Can you keep a secret? Some San Francisco sellers are doing just that, according to the Chronicle. Kathleen Pender reports that pocket listings, or listings that are kept off the MLS system, are growing in popularity in our cold, gray city of love.
“(These listings) have always been around,” Pender writes. “Some celebrities, business tycoons and older sellers don’t want their homes on the World Wide Web and hordes of people traipsing through. But their prevalence seems to be growing.”
MLSListings Inc., the MLS service for Santa Clara, San Mateo, Santa Cruz, Monterey and San Benito Counties, estimates that 7.6 percent of homes sold last year in San Francisco were off-MLS.
There are three major reasons to sell a house off the MLS:
1) The seller wishes to maintain privacy and confidentiality, and to avoid making it public knowledge that they’re selling their property;
2) The seller is uninterested in having open houses or preparing the home for showings. It may be that they don’t need to sell, but are interested in possibly getting a particular price for the property or having someone take it as-is;
3) The seller feels this is the best way to get a high sales price, since buyers who find out about the listing are motivated.

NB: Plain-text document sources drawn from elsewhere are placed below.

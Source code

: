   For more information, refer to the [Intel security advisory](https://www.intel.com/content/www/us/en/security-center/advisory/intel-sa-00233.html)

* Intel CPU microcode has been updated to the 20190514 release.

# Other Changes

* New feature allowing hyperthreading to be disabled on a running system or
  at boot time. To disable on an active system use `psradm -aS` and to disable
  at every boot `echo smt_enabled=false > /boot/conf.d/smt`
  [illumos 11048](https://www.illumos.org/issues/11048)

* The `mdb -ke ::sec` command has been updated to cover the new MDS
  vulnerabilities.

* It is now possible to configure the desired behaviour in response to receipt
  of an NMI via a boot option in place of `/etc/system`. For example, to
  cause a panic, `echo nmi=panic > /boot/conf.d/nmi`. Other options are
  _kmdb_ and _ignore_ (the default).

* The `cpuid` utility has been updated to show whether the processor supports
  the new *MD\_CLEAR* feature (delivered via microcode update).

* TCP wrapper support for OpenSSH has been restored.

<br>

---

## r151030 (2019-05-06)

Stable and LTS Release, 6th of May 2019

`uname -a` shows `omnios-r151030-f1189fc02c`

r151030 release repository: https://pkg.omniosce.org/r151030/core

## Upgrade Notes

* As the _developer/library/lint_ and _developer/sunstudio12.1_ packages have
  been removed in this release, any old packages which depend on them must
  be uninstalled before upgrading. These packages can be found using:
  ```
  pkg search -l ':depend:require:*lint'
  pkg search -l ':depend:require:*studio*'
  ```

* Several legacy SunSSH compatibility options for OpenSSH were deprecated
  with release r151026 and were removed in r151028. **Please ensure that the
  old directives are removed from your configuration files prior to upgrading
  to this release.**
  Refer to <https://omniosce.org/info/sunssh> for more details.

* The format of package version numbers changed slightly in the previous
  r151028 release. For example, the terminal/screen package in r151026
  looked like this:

Pender notes that pocket listings are growing, at least in part, because the market is so heated that it’s simpler to privately negotiate a sale. But what are the disadvantages?
In today’s hot market, it sometimes happens that a particular buyer may be willing to pay significantly more than other buyers when in competition for a property. Comprehensive marketing – which includes MLS listings – gets the word out to the optimum number of buyers and their agents. That helps to reach the highest-paying bidder as well as orchestrate as serious a competitive bidding situation as possible.

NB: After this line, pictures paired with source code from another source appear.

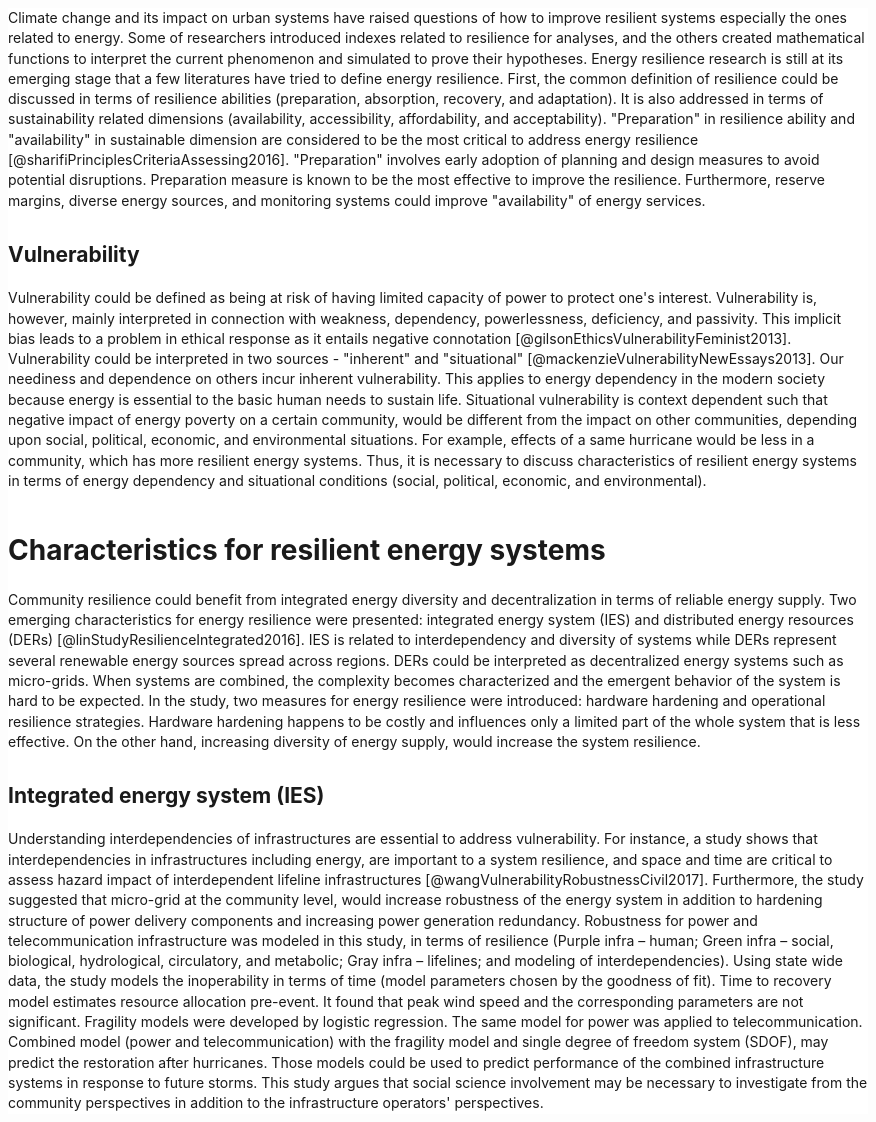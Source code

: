 Climate change and its impact on urban systems have raised questions of how to improve resilient systems especially the ones related to energy. Some of researchers introduced indexes related to resilience for analyses, and the others created mathematical functions to interpret the current phenomenon and simulated to prove their hypotheses. Energy resilience research is still at its emerging stage that a few literatures have tried to define energy resilience. First, the common definition of resilience could be discussed in terms of resilience abilities (preparation, absorption, recovery, and adaptation). It is also addressed in terms of sustainability related dimensions (availability, accessibility, affordability, and acceptability). "Preparation" in resilience ability and "availability" in sustainable dimension are considered to be the most critical to address energy resilience [@sharifiPrinciplesCriteriaAssessing2016]. "Preparation" involves early adoption of planning and design measures to avoid potential disruptions. Preparation measure is known to be the most effective to improve the resilience. Furthermore, reserve margins, diverse energy sources, and monitoring systems could improve "availability" of energy services. 

## Vulnerability  

Vulnerability could be defined as being at risk of having limited capacity of power to protect one's interest. Vulnerability is, however, mainly interpreted in connection with weakness, dependency, powerlessness, deficiency, and passivity. This implicit bias leads to a problem in ethical response as it entails negative connotation [@gilsonEthicsVulnerabilityFeminist2013]. Vulnerability could be interpreted in two sources - "inherent" and "situational" [@mackenzieVulnerabilityNewEssays2013]. Our neediness and dependence on others incur inherent vulnerability. This applies to energy dependency in the modern society because energy is essential to the basic human needs to sustain life. Situational vulnerability is context dependent such that negative impact of energy poverty on a certain community, would be different from the impact on other communities, depending upon social, political, economic, and environmental situations. For example, effects of a same hurricane would be less in a community, which has more resilient energy systems. Thus, it is necessary to discuss characteristics of resilient energy systems in terms of energy dependency and situational conditions (social, political, economic, and environmental). 


# Characteristics for resilient energy systems

Community resilience could benefit from integrated energy diversity and decentralization in terms of reliable energy supply. Two emerging characteristics for energy resilience were presented: integrated energy system (IES) and distributed energy resources (DERs) [@linStudyResilienceIntegrated2016]. IES is related to interdependency and diversity of systems while DERs represent several renewable energy sources spread across regions. DERs could be interpreted as decentralized energy systems such as micro-grids. When systems are combined, the complexity becomes characterized and the emergent behavior of the system is hard to be expected. In the study, two measures for energy resilience were introduced: hardware hardening and operational resilience strategies. Hardware hardening happens to be costly and influences only a limited part of the whole system that is less effective. On the other hand, increasing diversity of energy supply, would increase the system resilience.

## Integrated energy system (IES)

Understanding interdependencies of infrastructures are essential to address vulnerability. For instance, a study shows that interdependencies in infrastructures including energy, are important to a system resilience, and space and time are critical to assess hazard impact of interdependent lifeline infrastructures [@wangVulnerabilityRobustnessCivil2017]. Furthermore, the study suggested that micro-grid at the community level, would increase robustness of the energy system in addition to hardening structure of power delivery components and increasing power generation redundancy. Robustness for power and telecommunication infrastructure was modeled in this study, in terms of resilience (Purple infra – human; Green infra – social, biological, hydrological, circulatory, and metabolic; Gray infra – lifelines; and modeling of interdependencies). Using state wide data, the study models the inoperability in terms of time (model parameters chosen by the goodness of fit). Time to recovery model estimates resource allocation pre-event. It found that peak wind speed and the corresponding parameters are not significant. Fragility models were developed by logistic regression. The same model for power was applied to telecommunication. Combined model (power and telecommunication) with the fragility model and single degree of freedom system (SDOF), may predict the restoration after hurricanes. Those models could be used to predict performance of the combined infrastructure systems in response to future storms. This study argues that social science involvement may be necessary to investigate from the community perspectives in addition to the infrastructure operators' perspectives.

Lacking comprehensive marketing means that a potential buyer (or buyers) may not hear about a home being on the market in the first place. This means a risk of selling the home for less money, since there’s less competition for it. Selling a home off-MLS may mean finding a buyer willing to pay a good price – but how to tell you’re getting the best price possible? There’s no real way to know.
With that in mind, it can still be a valid decision to go off-MLS – so long as you realize that you may not get that high price that you might have gotten if you were on the MLS. The choice is yours.